But I must not keep Elstir waiting. I caught sight of myself in a glass. To add to the disaster of my not having been introduced to the girls, I noticed that my necktie was all crooked, my hat left long wisps of hair shewing, which did not become me; but it was a piece of luck, all the same, that they should have seen me, even thus attired, in Elstir’s company and so could not forget me; also that I should have put on, that morning, at my grandmother’s suggestion, my smart waistcoat, when I might so easily have been wearing one that was simply hideous, and be carrying my best stick. For while an event for which we are longing never happens quite in the way we have been expecting, failing the advantages on which we supposed that we might count, others present themselves for which we never hoped, and make up for our disappointment; and we have been so dreading the worst that in the end we are inclined to feel that, taking one thing with another, chance has, on the whole, been rather kind to us.

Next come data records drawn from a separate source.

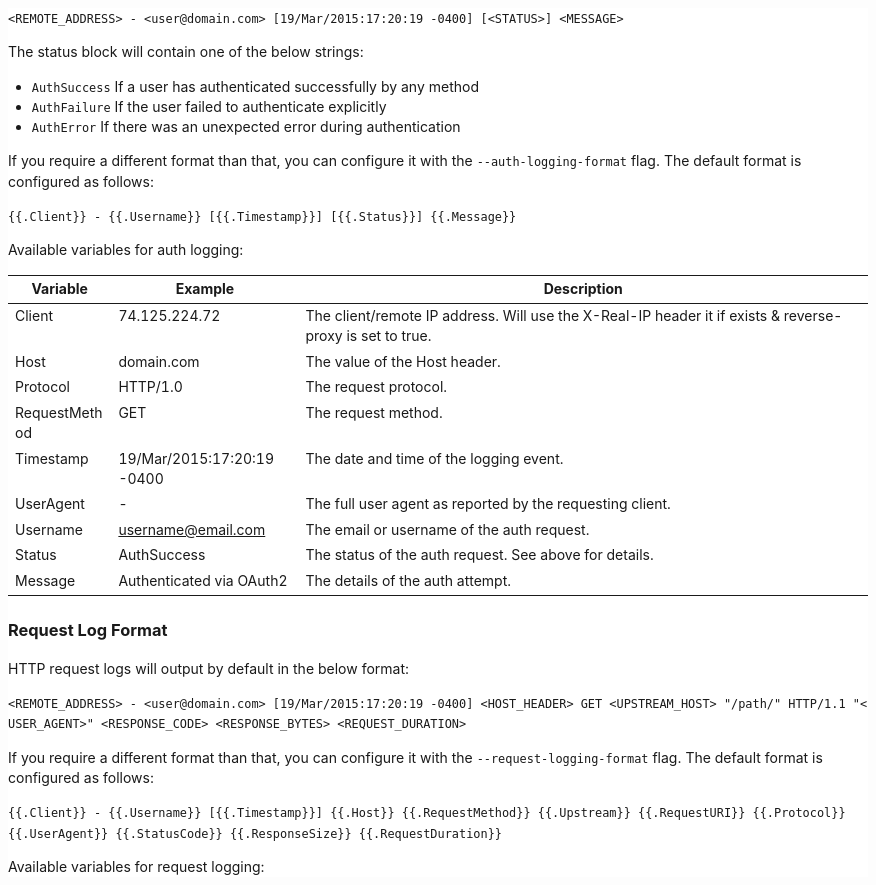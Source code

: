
 ```
<REMOTE_ADDRESS> - <user@domain.com> [19/Mar/2015:17:20:19 -0400] [<STATUS>] <MESSAGE>
```

The status block will contain one of the below strings:

- `AuthSuccess` If a user has authenticated successfully by any method
- `AuthFailure` If the user failed to authenticate explicitly
- `AuthError` If there was an unexpected error during authentication

If you require a different format than that, you can configure it with the `--auth-logging-format` flag.
The default format is configured as follows:

```
{{.Client}} - {{.Username}} [{{.Timestamp}}] [{{.Status}}] {{.Message}}
```

Available variables for auth logging:

| Variable | Example | Description |
| --- | --- | --- |
| Client | 74.125.224.72 | The client/remote IP address. Will use the X-Real-IP header it if exists & reverse-proxy is set to true. |
| Host  | domain.com | The value of the Host header. |
| Protocol | HTTP/1.0 | The request protocol. |
| RequestMethod | GET | The request method. |
| Timestamp | 19/Mar/2015:17:20:19 -0400 | The date and time of the logging event. |
| UserAgent | - | The full user agent as reported by the requesting client. |
| Username | username@email.com | The email or username of the auth request. |
| Status | AuthSuccess | The status of the auth request. See above for details. |
| Message | Authenticated via OAuth2 | The details of the auth attempt. |

### Request Log Format
HTTP request logs will output by default in the below format:

```
<REMOTE_ADDRESS> - <user@domain.com> [19/Mar/2015:17:20:19 -0400] <HOST_HEADER> GET <UPSTREAM_HOST> "/path/" HTTP/1.1 "<USER_AGENT>" <RESPONSE_CODE> <RESPONSE_BYTES> <REQUEST_DURATION>
```

If you require a different format than that, you can configure it with the `--request-logging-format` flag.
The default format is configured as follows:

```
{{.Client}} - {{.Username}} [{{.Timestamp}}] {{.Host}} {{.RequestMethod}} {{.Upstream}} {{.RequestURI}} {{.Protocol}} {{.UserAgent}} {{.StatusCode}} {{.ResponseSize}} {{.RequestDuration}}
```

Available variables for request logging:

“I did so much want to know them,” I said as I reached Elstir. “Then why did you stand a mile away?” These were his actual words, not that they expressed what was in his mind, since, if his desire had been to grant mine, to call me up to him would have been quite easy, but perhaps because he had heard phrases of this sort, in familiar use among common people when they are in the wrong, and because even great men are in certain respects much the same as common people, take their everyday excuses from the same common stock just as they get their daily bread from the same baker; or it may be that such expressions (which ought, one might almost say, to be read ‘backwards,’ since their literal interpretation is the opposite of the truth) are the instantaneous effect, the negative exposure of a reflex action. “They were in a hurry.” It struck me that of course they must have stopped him from summoning a person who did not greatly attract them; otherwise he would not have failed, after all the questions that I had put to him about them, and the interest which he must have seen that I took in them, to call me. “We were speaking just now of Carquethuit,” he began, as we walked towards his villa. “I have done a little sketch, in which you can see much better how the beach curves. The painting is not bad, but it is different. If you will allow me, just to cement our friendship, I would like to give you the sketch,” he went on, for the people who refuse us the objects of our desire are always ready to offer us something else.

“I should very much like, if you have such a thing, a photograph of the little picture of Miss Sacripant. ‘Sacripant’— that’s not a real name, surely?” “It is the name of a character the sitter played in a stupid little musical comedy.” “But, I assure you, sir, I have never set eyes on her; you look as though you thought that I knew her.” Elstir was silent. “It isn’t Mme. Swann, before she was married?” I hazarded, in one of those sudden fortuitous stumblings upon the truth, which are rare enough in all conscience, and yet give, in the long run, a certain cumulative support to the theory of presentiments, provided that one takes care to forget all the wrong guesses that would invalidate it. Elstir did not reply. The portrait was indeed that of Odette de Crécy. She had preferred not to keep it for many reasons, some of them obvious. But there were others less apparent. The portrait dated from before the point at which Odette, disciplining her features, had made of her face and figure that creation the broad outlines of which her hairdressers, her dressmakers, she herself — in her way of standing, of speaking, of smiling, of moving her hands, her eyes, of thinking — were to respect throughout the years to come. It required the vitiated tastes of a surfeited lover to make Swann prefer to all the countless photographs of the ‘sealed pattern’ Odette which was his charming wife the little photographs which he kept in his room and in which, beneath a straw hat trimmed with pansies, you saw a thin young woman, not even good-looking, with bunched-out hair and drawn features.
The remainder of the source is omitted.